**Problem to solve:** Look through the records below for the line holding "As far back". Write it out exactly, with each following line through the line holding "1. It's going to be a LOT of work.".

**Source data:**
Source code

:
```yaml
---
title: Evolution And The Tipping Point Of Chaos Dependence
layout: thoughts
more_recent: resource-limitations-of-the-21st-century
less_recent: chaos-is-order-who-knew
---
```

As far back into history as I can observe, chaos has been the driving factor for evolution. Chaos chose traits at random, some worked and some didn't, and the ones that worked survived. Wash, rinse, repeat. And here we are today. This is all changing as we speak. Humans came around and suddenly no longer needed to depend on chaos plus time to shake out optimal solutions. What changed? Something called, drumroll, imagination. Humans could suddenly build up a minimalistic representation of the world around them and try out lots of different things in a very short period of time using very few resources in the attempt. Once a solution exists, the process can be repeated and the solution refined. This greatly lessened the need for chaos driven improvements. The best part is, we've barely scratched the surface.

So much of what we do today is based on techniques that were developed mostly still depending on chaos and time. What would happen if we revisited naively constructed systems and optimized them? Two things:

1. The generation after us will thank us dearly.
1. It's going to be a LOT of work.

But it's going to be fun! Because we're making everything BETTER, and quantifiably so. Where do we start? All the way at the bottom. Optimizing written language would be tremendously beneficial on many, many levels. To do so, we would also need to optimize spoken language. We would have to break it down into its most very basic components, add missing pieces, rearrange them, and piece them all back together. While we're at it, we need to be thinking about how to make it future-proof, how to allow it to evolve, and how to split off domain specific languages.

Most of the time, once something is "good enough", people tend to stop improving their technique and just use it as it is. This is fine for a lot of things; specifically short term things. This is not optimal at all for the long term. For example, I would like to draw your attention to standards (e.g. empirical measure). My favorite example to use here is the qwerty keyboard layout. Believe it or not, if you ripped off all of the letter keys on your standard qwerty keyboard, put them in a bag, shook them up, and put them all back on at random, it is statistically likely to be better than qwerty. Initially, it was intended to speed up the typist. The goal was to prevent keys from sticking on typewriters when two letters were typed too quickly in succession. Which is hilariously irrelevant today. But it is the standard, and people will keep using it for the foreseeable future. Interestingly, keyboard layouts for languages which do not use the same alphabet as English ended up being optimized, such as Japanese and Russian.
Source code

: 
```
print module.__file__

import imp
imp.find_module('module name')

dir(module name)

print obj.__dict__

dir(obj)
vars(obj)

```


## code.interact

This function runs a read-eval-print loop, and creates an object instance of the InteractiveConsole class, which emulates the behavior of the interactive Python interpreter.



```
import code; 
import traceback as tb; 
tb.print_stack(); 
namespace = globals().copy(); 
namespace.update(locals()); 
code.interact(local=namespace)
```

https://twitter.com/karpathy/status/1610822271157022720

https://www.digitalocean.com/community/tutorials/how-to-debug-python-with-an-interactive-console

**Result for this exercise:**
As far back into history as I can observe, chaos has been the driving factor for evolution. Chaos chose traits at random, some worked and some didn't, and the ones that worked survived. Wash, rinse, repeat. And here we are today. This is all changing as we speak. Humans came around and suddenly no longer needed to depend on chaos plus time to shake out optimal solutions. What changed? Something called, drumroll, imagination. Humans could suddenly build up a minimalistic representation of the world around them and try out lots of different things in a very short period of time using very few resources in the attempt. Once a solution exists, the process can be repeated and the solution refined. This greatly lessened the need for chaos driven improvements. The best part is, we've barely scratched the surface.

So much of what we do today is based on techniques that were developed mostly still depending on chaos and time. What would happen if we revisited naively constructed systems and optimized them? Two things:

1. The generation after us will thank us dearly.
1. It's going to be a LOT of work.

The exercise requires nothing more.